Some of Reliable's arguments focus on the language in paragraph (a) regarding "reasonable proof of the fact and the amount of the loss." The error in those arguments is that they treat the term "reasonable proof" as though it means reasonable proof of the validity of the claim, when, in fact, "reasonable proof of the fact and amount of the loss" was provided in this case by proof of Mr. Jordan's death and of the policy amount. That language cannot be construed to mean that the 45-day period does not begin to run unless and until the claimant produces "reasonable proof" that she is entitled to recover under the claim, i.e., until she establishes her legal position as being superior to that of the insurer.

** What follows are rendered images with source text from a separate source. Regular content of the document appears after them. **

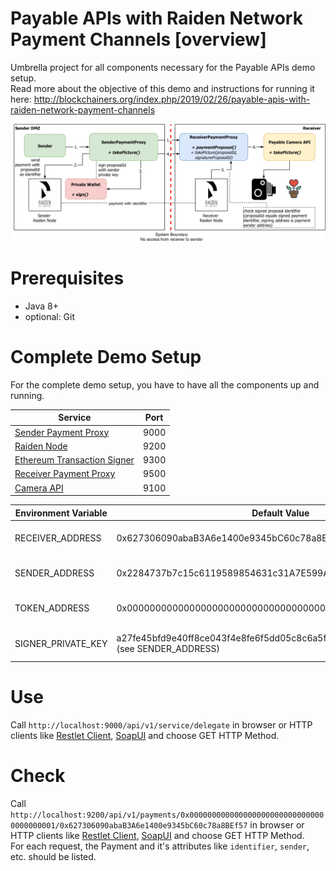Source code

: # Payable APIs with Raiden Network Payment Channels [overview]

Umbrella project for all components necessary for the Payable APIs demo setup.  
Read more about the objective of this demo and instructions for running it here: http://blockchainers.org/index.php/2019/02/26/payable-apis-with-raiden-network-payment-channels  

![Integration overview](docs/img/paidAPI.png)

# Prerequisites

* Java 8+
* optional: Git

# Complete Demo Setup

For the complete demo setup, you have to have all the components up and running.

| Service | Port |
| --- | --- |
| [Sender Payment Proxy](raiden-payment-sender-proxy) | 9000 |
| [Raiden Node](raiden-mock) | 9200 | 
| [Ethereum Transaction Signer](ethereum-transaction-signer) | 9300 | 
| [Receiver Payment Proxy](raiden-payment-proxy) | 9500 |
| [Camera API](payable-service) | 9100 |

| Environment Variable | Default Value | Component |
| --- | --- | --- |
| RECEIVER_ADDRESS | 0x627306090abaB3A6e1400e9345bC60c78a8BEf57 | Sender Payment Proxy |
| SENDER_ADDRESS | 0x2284737b7c15c6119589854631c31A7E599A3dB3 | Sender Payment Proxy |
| TOKEN_ADDRESS | 0x0000000000000000000000000000000000000001 | Sender Payment Proxy |
| SIGNER_PRIVATE_KEY | a27fe45bfd9e40ff8ce043f4e8fe6f5dd05c8c6a5ff8494fbe334349500830b5 (see SENDER_ADDRESS) | Ethereum Transaction Signer |

# Use

Call `http://localhost:9000/api/v1/service/delegate` in browser or HTTP clients like [Restlet Client](https://restlet.com/modules/client/), [SoapUI](https://www.soapui.org/) and choose GET HTTP Method.

# Check

Call `http://localhost:9200/api/v1/payments/0x0000000000000000000000000000000000000001/0x627306090abaB3A6e1400e9345bC60c78a8BEf57` in browser or HTTP clients like [Restlet Client](https://restlet.com/modules/client/), [SoapUI](https://www.soapui.org/) and choose GET HTTP Method.  
For each request, the Payment and it's attributes like `identifier`, `sender`, etc. should be listed.
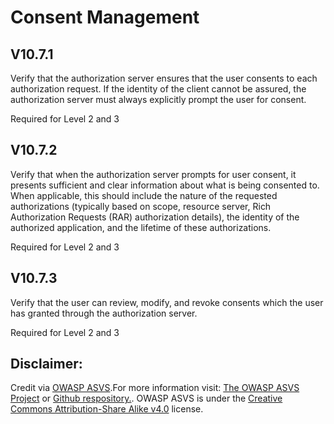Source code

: #  Consent Management
## V10.7.1

Verify that the authorization server ensures that the user consents to each authorization request. If the identity of the client cannot be assured, the authorization server must always explicitly prompt the user for consent.

Required for Level 2 and 3

## V10.7.2

Verify that when the authorization server prompts for user consent, it presents sufficient and clear information about what is being consented to. When applicable, this should include the nature of the requested authorizations (typically based on scope, resource server, Rich Authorization Requests (RAR) authorization details), the identity of the authorized application, and the lifetime of these authorizations.

Required for Level 2 and 3

## V10.7.3

Verify that the user can review, modify, and revoke consents which the user has granted through the authorization server.

Required for Level 2 and 3

## Disclaimer:

Credit via [OWASP ASVS](https://owasp.org/www-project-application-security-verification-standard/).For more information visit: [The OWASP ASVS Project](https://owasp.org/www-project-application-security-verification-standard/) or [Github respository.](https://github.com/OWASP/ASVS). OWASP ASVS is under the [Creative Commons Attribution-Share Alike v4.0](https://github.com/OWASP/ASVS/blob/v5.0.0/LICENSE.md) license.

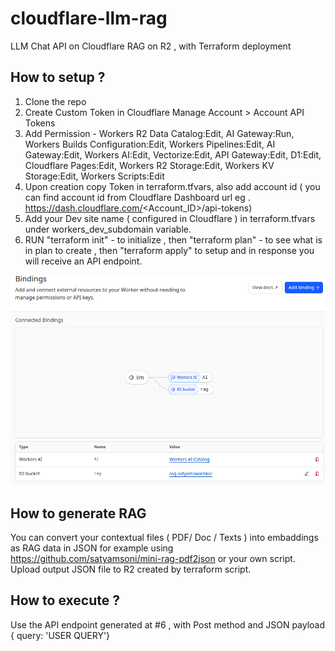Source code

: # cloudflare-llm-rag
LLM Chat API on Cloudflare RAG on R2 , with Terraform deployment

## How to setup ?

1. Clone the repo
2. Create Custom Token in Cloudflare Manage Account > Account API Tokens
3. Add Permission - Workers R2 Data Catalog:Edit, AI Gateway:Run, Workers Builds Configuration:Edit, Workers Pipelines:Edit, AI Gateway:Edit, Workers AI:Edit, Vectorize:Edit, API Gateway:Edit, D1:Edit, Cloudflare Pages:Edit, Workers R2 Storage:Edit, Workers KV Storage:Edit, Workers Scripts:Edit
4. Upon creation copy Token in terraform.tfvars, also add account id ( you can find account id from Cloudflare Dashboard url eg . https://dash.cloudflare.com/<Account_ID>/api-tokens)
5. Add your Dev site name ( configured in Cloudflare ) in terraform.tfvars under workers_dev_subdomain variable.
6. RUN "terraform init" - to initialize , then "terraform plan" - to see what is in plan to create , then "terraform apply" to setup and in response you will receive an API endpoint.

![Binding Screenshot](binding.png) 

## How to generate RAG 
You can convert your contextual files ( PDF/ Doc / Texts ) into embaddings as RAG data in JSON for example using https://github.com/satyamsoni/mini-rag-pdf2json or your own script.
Upload output JSON file to R2 created by terraform script.

## How to execute ?
Use the API endpoint generated at #6 , with Post method and JSON payload { query: 'USER QUERY'}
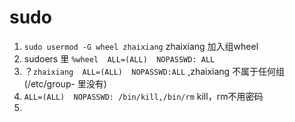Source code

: # sudo
1. `sudo usermod -G wheel zhaixiang`  zhaixiang 加入组wheel
2. sudoers 里  `%wheel  ALL=(ALL)  NOPASSWD: ALL`
3. ？`zhaixiang  ALL=(ALL)  NOPASSWD:ALL` ,zhaixiang 不属于任何组 (/etc/group- 里没有)
4.  `ALL=(ALL)  NOPASSWD: /bin/kill,/bin/rm`  kill，rm不用密码
5.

Finally, I note that most of Reliable's arguments hinge on the premise that the 18% per annum rate is a punitive one. I simply note that § 27-1-17 derives from Act 81-371, Alabama Acts 1981, which was passed at a time when the prime rate of interest was 171/2% or higher. See Record of Policy Actions ofthe Federal Open Market Committee, 67 Fed. Reserve Bulletin 565 (July 1981). Thus, it is equally probable that the legislature intended the rate simply as a compensatory one, paying health and accident insurance claimants a market rate of interest for the loss of use of the policy benefits during a dispute over the validity of the claim. The question of whether that statutory rate is out of proportion *Page 703 to current market rates is a question for the legislature, not the courts.

MADDOX, J., concurs.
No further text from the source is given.